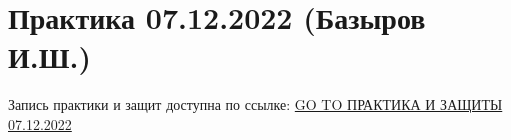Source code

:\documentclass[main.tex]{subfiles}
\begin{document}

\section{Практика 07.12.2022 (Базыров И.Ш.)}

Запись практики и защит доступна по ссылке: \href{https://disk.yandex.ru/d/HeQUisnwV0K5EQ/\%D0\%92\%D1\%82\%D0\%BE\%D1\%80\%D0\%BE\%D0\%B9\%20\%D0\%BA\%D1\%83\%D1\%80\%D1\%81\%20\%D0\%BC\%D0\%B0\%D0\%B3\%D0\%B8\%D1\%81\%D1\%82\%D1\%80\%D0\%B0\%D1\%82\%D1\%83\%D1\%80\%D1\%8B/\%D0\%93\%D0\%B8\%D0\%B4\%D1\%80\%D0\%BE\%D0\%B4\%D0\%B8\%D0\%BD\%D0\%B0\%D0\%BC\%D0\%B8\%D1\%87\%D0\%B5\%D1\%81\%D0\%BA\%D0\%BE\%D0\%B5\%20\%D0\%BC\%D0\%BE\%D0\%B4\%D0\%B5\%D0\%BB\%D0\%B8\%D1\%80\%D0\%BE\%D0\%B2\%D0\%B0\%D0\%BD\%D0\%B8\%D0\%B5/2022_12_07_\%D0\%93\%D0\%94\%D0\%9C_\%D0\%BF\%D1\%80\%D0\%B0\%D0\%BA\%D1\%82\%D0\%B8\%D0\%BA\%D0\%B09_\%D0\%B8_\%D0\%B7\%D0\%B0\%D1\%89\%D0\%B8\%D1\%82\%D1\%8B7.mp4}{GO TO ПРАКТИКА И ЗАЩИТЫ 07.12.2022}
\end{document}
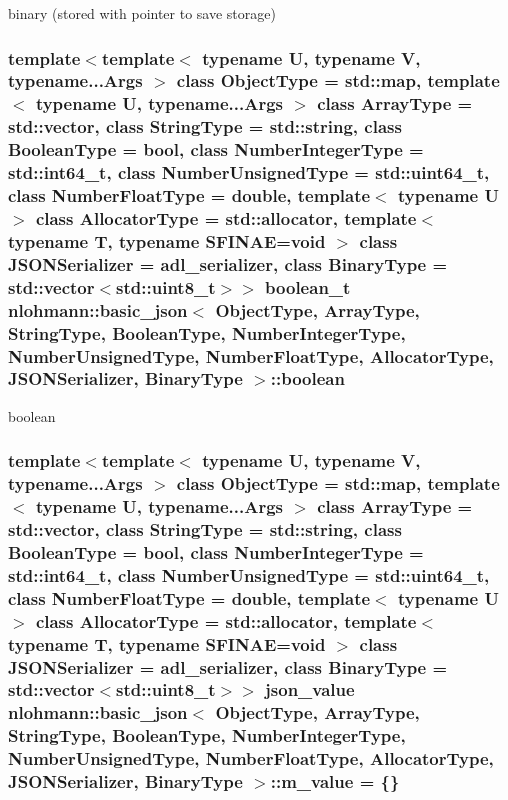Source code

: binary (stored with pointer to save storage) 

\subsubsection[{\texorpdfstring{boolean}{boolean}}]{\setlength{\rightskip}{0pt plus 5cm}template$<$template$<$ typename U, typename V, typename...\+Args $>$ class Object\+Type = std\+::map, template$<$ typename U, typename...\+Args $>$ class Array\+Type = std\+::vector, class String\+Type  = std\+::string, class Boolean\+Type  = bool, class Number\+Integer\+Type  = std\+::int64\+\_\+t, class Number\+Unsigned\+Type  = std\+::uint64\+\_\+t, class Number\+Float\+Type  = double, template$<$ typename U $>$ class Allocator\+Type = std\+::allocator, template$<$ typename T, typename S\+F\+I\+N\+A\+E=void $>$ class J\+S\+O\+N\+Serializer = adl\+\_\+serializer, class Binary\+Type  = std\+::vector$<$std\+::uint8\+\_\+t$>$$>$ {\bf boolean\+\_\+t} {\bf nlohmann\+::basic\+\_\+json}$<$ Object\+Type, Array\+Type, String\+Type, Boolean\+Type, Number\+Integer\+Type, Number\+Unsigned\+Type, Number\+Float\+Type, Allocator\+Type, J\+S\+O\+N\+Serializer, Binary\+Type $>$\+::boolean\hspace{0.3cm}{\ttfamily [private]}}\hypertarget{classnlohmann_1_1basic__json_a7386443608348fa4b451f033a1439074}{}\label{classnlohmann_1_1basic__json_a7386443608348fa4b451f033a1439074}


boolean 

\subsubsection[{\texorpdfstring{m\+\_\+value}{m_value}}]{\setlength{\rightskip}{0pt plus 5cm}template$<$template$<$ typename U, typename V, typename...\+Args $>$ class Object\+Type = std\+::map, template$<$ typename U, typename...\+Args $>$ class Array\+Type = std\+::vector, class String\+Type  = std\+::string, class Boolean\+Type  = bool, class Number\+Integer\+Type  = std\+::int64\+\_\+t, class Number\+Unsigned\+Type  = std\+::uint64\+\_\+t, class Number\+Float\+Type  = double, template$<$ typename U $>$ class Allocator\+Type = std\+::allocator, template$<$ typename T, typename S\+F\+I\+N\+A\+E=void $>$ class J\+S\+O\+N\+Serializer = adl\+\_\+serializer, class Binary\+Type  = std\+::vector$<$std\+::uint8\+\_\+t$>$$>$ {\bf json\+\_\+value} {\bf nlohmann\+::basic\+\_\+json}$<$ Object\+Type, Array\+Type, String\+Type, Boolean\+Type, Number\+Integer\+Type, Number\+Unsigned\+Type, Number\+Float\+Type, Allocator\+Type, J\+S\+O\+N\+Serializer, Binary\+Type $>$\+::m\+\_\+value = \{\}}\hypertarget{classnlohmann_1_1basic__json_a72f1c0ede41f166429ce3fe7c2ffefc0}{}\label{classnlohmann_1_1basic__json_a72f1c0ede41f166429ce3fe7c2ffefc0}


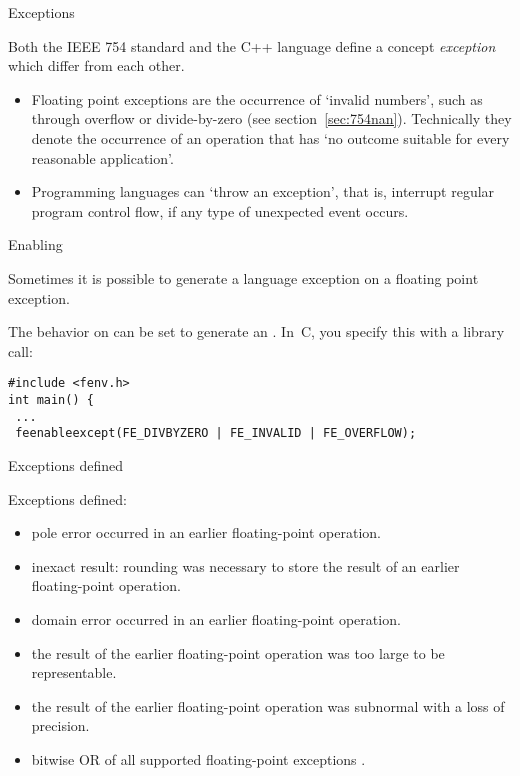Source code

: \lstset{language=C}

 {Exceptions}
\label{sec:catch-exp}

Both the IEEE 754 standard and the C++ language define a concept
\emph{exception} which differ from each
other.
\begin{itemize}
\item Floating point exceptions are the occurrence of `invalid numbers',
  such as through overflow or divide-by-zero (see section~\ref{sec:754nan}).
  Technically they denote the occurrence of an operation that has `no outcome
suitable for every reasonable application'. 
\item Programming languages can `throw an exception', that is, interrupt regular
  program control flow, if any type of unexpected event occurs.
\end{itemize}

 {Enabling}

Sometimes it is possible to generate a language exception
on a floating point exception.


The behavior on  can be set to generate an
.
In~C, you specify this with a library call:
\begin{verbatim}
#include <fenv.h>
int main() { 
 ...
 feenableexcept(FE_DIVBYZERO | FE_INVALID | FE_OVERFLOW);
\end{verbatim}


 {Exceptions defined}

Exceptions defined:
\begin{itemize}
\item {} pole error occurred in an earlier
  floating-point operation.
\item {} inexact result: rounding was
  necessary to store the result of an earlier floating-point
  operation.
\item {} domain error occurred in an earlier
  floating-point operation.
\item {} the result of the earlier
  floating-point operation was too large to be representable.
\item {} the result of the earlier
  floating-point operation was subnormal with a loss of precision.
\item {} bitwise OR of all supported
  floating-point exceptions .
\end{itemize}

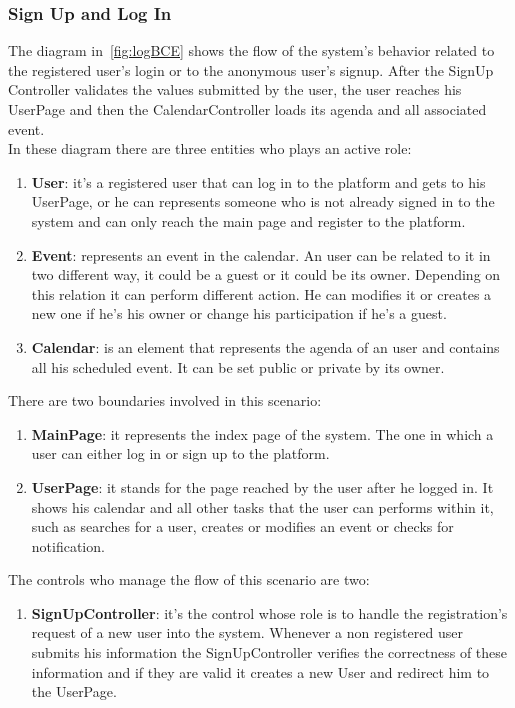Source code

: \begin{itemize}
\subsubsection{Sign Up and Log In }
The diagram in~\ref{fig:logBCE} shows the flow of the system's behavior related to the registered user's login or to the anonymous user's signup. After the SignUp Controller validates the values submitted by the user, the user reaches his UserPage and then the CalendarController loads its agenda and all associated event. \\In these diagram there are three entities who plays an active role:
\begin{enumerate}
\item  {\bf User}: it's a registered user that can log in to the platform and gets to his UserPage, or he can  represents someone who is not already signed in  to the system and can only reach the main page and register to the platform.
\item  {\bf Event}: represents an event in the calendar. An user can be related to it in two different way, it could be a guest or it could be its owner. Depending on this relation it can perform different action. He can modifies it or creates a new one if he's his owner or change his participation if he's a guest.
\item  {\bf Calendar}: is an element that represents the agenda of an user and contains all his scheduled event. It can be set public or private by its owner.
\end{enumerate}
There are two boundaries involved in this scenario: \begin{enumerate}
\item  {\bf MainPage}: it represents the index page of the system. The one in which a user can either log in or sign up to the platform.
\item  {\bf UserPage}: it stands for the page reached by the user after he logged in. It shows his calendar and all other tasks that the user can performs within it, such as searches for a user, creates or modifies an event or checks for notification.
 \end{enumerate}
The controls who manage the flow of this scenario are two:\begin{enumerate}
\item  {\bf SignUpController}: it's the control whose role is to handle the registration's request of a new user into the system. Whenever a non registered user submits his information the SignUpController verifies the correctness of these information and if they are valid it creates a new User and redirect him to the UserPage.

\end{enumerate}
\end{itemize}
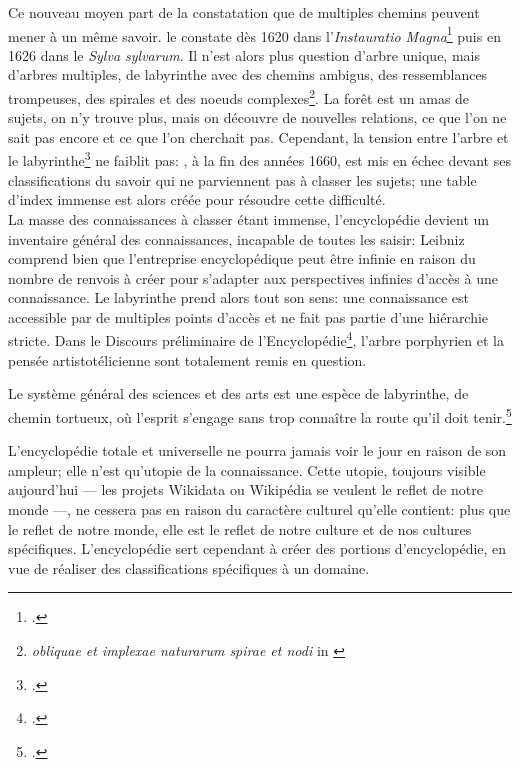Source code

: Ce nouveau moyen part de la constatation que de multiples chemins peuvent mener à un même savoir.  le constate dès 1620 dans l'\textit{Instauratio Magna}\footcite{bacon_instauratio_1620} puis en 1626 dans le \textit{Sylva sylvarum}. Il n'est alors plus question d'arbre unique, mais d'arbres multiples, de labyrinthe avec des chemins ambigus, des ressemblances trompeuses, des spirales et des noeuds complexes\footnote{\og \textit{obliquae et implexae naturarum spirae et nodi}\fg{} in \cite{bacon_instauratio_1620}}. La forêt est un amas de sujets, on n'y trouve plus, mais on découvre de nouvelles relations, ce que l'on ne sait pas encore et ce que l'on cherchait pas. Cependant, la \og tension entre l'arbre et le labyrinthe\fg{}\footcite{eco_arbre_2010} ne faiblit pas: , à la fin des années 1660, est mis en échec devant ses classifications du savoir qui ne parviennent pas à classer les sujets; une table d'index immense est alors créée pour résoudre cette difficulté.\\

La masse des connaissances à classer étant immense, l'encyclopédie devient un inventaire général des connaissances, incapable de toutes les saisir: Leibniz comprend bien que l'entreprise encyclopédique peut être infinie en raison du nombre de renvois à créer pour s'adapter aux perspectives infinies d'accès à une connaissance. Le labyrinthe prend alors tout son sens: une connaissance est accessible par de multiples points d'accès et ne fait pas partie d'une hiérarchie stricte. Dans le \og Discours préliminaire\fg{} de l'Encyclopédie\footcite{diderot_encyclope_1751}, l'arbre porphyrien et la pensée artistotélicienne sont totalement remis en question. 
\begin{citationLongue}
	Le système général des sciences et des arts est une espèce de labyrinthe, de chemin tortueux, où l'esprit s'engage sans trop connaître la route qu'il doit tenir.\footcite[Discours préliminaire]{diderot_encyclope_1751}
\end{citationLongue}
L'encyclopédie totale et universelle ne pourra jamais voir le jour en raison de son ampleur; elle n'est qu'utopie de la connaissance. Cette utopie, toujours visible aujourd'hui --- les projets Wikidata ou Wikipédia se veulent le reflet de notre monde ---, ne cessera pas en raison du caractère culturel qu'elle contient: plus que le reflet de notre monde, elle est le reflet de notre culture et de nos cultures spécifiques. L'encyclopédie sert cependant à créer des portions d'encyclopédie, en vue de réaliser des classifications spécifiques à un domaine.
*-*-*
### [Activity]
Return only the stretch of the material above from the line holding "Up and Log In" through the line holding "he's a guest.", copied exactly.

### [Finished exercise]
\subsubsection{Sign Up and Log In }
The diagram in~\ref{fig:logBCE} shows the flow of the system's behavior related to the registered user's login or to the anonymous user's signup. After the SignUp Controller validates the values submitted by the user, the user reaches his UserPage and then the CalendarController loads its agenda and all associated event. \\In these diagram there are three entities who plays an active role:
\begin{enumerate}
\item  {\bf User}: it's a registered user that can log in to the platform and gets to his UserPage, or he can  represents someone who is not already signed in  to the system and can only reach the main page and register to the platform.
\item  {\bf Event}: represents an event in the calendar. An user can be related to it in two different way, it could be a guest or it could be its owner. Depending on this relation it can perform different action. He can modifies it or creates a new one if he's his owner or change his participation if he's a guest.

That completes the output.